Publication year - 2020
Publication title -
the prostate
Language(s) - English
Resource type - Journals
SCImago Journal Rank - 1.295
H-Index - 123
eISSN - 1097-0045
pISSN - 0270-4137
DOI - 10.1002/pros.24025
Subject(s) - prostate cancer , dna methylation , methylation , cancer , prostate , cpg site , cancer research , medicine , polymerase chain reaction , oncology , biology , dna , gene , genetics , gene expression
Background One of the principle limitations for more precise management of advanced prostate cancer is the lack of accurate biomarkers allowing estimation of tumor burden, ongoing assessment of progression, and response to treatment. Although prostate‐specific antigen (PSA) performs modestly, nonsecreting cancers including those with early castrate‐resistance warrant investigation of other predictive biomarkers. The objectives of these studies were to develop and perform initial validation of a circulating tumor DNA (ctDNA) methylation assay. Methods Methylation DETection of Circulating Tumor DNA (mDETECT) is a highly multiplexed targeted sequencing DNA methylation‐based ctDNA blood test that captures the vast majority of prostate cancer phenotypes due to a careful development process that ensures that each probe region is methylated in at least 50% of all methylation‐based subtypes and is not methylated in normal tissues.
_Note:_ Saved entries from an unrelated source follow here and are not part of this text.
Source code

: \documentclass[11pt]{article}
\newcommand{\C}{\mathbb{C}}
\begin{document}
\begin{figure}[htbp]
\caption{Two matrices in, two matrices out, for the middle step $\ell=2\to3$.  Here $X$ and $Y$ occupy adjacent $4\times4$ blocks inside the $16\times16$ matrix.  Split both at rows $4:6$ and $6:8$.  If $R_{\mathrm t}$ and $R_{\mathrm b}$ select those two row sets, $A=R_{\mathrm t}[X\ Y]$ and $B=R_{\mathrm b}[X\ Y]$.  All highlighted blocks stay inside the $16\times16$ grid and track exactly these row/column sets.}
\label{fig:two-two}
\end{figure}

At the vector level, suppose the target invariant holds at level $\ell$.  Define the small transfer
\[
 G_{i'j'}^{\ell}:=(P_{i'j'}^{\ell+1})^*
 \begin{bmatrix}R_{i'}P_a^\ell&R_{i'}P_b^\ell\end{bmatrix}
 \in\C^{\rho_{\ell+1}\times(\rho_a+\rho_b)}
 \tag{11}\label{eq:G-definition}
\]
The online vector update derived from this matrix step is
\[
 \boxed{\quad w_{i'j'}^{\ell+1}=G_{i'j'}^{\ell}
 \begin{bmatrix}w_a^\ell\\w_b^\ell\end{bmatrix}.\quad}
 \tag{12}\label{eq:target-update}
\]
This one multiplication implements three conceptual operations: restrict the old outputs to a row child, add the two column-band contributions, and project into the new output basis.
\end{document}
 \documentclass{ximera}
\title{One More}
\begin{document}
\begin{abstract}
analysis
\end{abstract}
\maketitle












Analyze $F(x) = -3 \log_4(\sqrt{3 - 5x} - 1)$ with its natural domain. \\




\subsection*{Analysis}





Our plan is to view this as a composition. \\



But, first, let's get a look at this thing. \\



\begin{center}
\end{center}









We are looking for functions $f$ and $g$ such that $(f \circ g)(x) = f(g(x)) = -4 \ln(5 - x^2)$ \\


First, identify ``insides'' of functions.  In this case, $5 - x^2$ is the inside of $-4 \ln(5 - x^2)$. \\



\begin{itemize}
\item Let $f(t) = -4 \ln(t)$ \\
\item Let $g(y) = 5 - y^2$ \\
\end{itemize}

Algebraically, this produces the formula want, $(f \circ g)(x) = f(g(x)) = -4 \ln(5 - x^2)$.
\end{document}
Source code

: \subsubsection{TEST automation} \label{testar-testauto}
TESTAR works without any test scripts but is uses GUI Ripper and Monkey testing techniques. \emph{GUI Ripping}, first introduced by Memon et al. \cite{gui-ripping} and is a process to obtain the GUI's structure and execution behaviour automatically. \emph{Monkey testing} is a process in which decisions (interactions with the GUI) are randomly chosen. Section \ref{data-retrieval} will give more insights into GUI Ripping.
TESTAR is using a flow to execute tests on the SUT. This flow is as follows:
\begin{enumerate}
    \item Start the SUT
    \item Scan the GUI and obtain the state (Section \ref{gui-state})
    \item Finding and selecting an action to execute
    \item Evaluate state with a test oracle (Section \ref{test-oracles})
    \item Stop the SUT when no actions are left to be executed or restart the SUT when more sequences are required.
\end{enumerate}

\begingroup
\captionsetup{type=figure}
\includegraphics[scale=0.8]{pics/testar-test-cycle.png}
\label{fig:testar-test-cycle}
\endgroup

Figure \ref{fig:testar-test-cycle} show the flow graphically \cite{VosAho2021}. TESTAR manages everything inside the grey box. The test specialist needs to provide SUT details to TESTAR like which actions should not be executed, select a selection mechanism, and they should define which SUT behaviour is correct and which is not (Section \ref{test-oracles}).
Next‐generation sequencing of targeted polymerase chain reaction (PCR) products whose amplification is biased towards methylated DNA ensures the specificity of the assay by identifying multiple tumor‐specific methylated CpG residues in each read. Results The final test is comprised of 46 PCR probes to 40 regions. It is relatively resistant to contaminating normal DNA and as a result functions in both serum and plasma samples. The assay was initially validated in a variety of prostate cancer cell lines to ensure specificity. Using a small number of longitudinal samples from prostate cancer patients initiating androgen deprivation therapy, the ability of mDETECT to track tumor burden was assessed compared with PSA. The mDETECT test signal generally paralleled that of PSA increasing and decreasing commensurate with tumor evolution in these patients. In two cases it appeared to anticipate clinical progression by a number of months compared to PSA and in a PSA nonproducing case, it was able to track tumor progression. Conclusions mDETECT offers a promising tool for the assessment of prostate cancer burden based on the sensitive detection of prostate‐specific ctDNA and requires further validation.